Chor der jungen Straßenmütter1
1 Quelle: Carlos Fuentes, Chor der jungen Straßenmütter, aus: ders., Alle glücklichen Familien. © 2006 Carlos Fuentes. © 2006 bei Santillana Ediciones Generales, S. A. de C. V., México. Aus dem Spanischen von Lisa Grüneisen. © S. Fischer Verlag GmbH, Frankfurt a.

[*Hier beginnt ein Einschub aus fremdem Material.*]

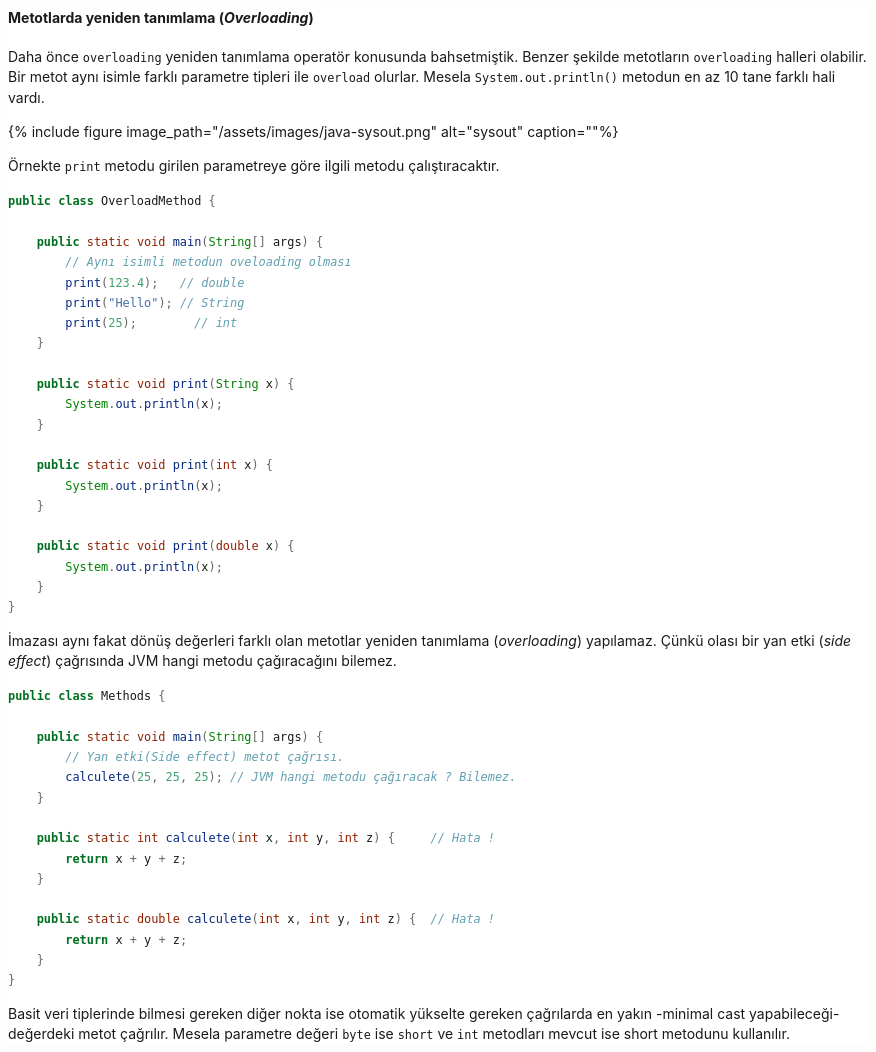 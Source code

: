 #### Metotlarda  yeniden tanımlama (*Overloading*)

Daha önce `overloading` yeniden tanımlama operatör konusunda  bahsetmiştik. Benzer şekilde metotların `overloading` halleri olabilir. Bir metot aynı isimle farklı parametre tipleri ile `overload` olurlar. Mesela `System.out.println()` metodun en az 10 tane farklı hali vardı.

{% include figure image_path="/assets/images/java-sysout.png" alt="sysout" caption=""%}

Örnekte `print` metodu girilen parametreye göre ilgili metodu çalıştıracaktır.

```java
public class OverloadMethod {

    public static void main(String[] args) {
        // Aynı isimli metodun oveloading olması
        print(123.4);   // double
        print("Hello"); // String
        print(25);        // int
    }

    public static void print(String x) {
        System.out.println(x);
    }

    public static void print(int x) {
        System.out.println(x);
    }

    public static void print(double x) {
        System.out.println(x);
    }
}
```

İmazası aynı fakat dönüş değerleri farklı olan metotlar yeniden tanımlama (*overloading*) yapılamaz. Çünkü olası bir yan etki (*side effect*) çağrısında JVM hangi metodu çağıracağını bilemez.

```java
public class Methods {

    public static void main(String[] args) {
        // Yan etki(Side effect) metot çağrısı.
        calculete(25, 25, 25); // JVM hangi metodu çağıracak ? Bilemez.
    }
    
    public static int calculete(int x, int y, int z) {     // Hata !
        return x + y + z;
    }
    
    public static double calculete(int x, int y, int z) {  // Hata !
        return x + y + z;
    }
}
```
Basit veri tiplerinde bilmesi gereken diğer nokta ise otomatik yükselte gereken çağrılarda en yakın -minimal cast yapabileceği- değerdeki metot çağrılır.  Mesela  parametre değeri `byte` ise  `short` ve `int` metodları mevcut ise  short metodunu kullanılır.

M. 2008.
Equisita gebar auf der Straße
Die Hälfte der Mädchen auf der Straße ist schwanger
Sie sind zwischen zwölf und fünfzehn
Ihre Babys sind zwischen null und sechs
Viele haben das Glück einer Fehlgeburt weil sie geprügelt werden
Bis der Fötus vor Angst schreiend herauskommt
Ist es besser drinnen oder draußen zu sein?
Ich will hier nicht sein Mamacita
Wirf mich lieber in den Müll Mutter
Ich will nicht geboren werden und jeden Tag mehr verdummen
Ohne Bad Madrecita ohne Essen Mutter
Ohne andere Nahrung als den Alkohol Mutter Marihuana Mutter
Lösungsmittel Mutter Resistol Mutter Toluol Mutter Kokain Mutter
Benzin Mutter
Deine Brüste prall gefüllt mit Benzin Mutter
Ich spucke Feuer Mutter
Für ein paar Centavos Mutter
An den Straßenecken Mutter
Den Mund voller Benzin das ich aufsog Mutter
Der brennende Mund versengt
Die Lippen mit zehn Jahren zu Asche verkohlt
Wie soll ich mich lieben Mutter?
Ich hasse dich nicht
Ich hasse mich
Ich bin keinen Dreck wert
Ich bin nur wert was meine Fäuste hergeben
Prügelnde Fäuste raubende Fäuste messerscharfe Fäuste Mutter
Falls du noch lebst Mutter
Falls du mich noch ein kleines bißchen liebst
Befiehl mir bitte daß ich mich selbst ein kleines bißchen liebe
Ich hasse mich wirklich
Ich bin weniger wert als Hundekotze Eselscheiße
ein Haar am Arsch ein verlorener
Schuh ein verfaulter Pfirsich eine schwarze Bananenschale
Weniger als der Rülps eines Säufers
Weniger als ein Polizistenfurz
Weniger als ein kopfloses Huhn
Weniger als der welke Schwanz eines Greises
Weniger als die schlaffen Arschbacken einer kleinen Schlampe
weniger als der Auswurf eines Dealers
weniger als der nackte Arsch eines Pavians
weniger als wenig Mamacita
laß nicht zu daß ich mich selbst umbringe
sag etwas damit ich mich großartig fühle
supergroßartig superbombastisch Mutter
reich mir nur eine Hand um hier rauszukommen
bin ich für immer zu dem hier verdammt Mutter?
sieh nur meine tiefschwarzen Fingernägel
sieh nur meine verklebten triefenden Augen
sieh nur meine aufgesprungenen Lippen
sieh den schwarzen Schaum auf meiner Zunge
sieh das gelbe Schmalz in meinen Ohren
sieh meinen grünen aufgequollenen Bauchnabel
Mutter hol mich hier raus
was hab ich verbrochen um hier zu enden?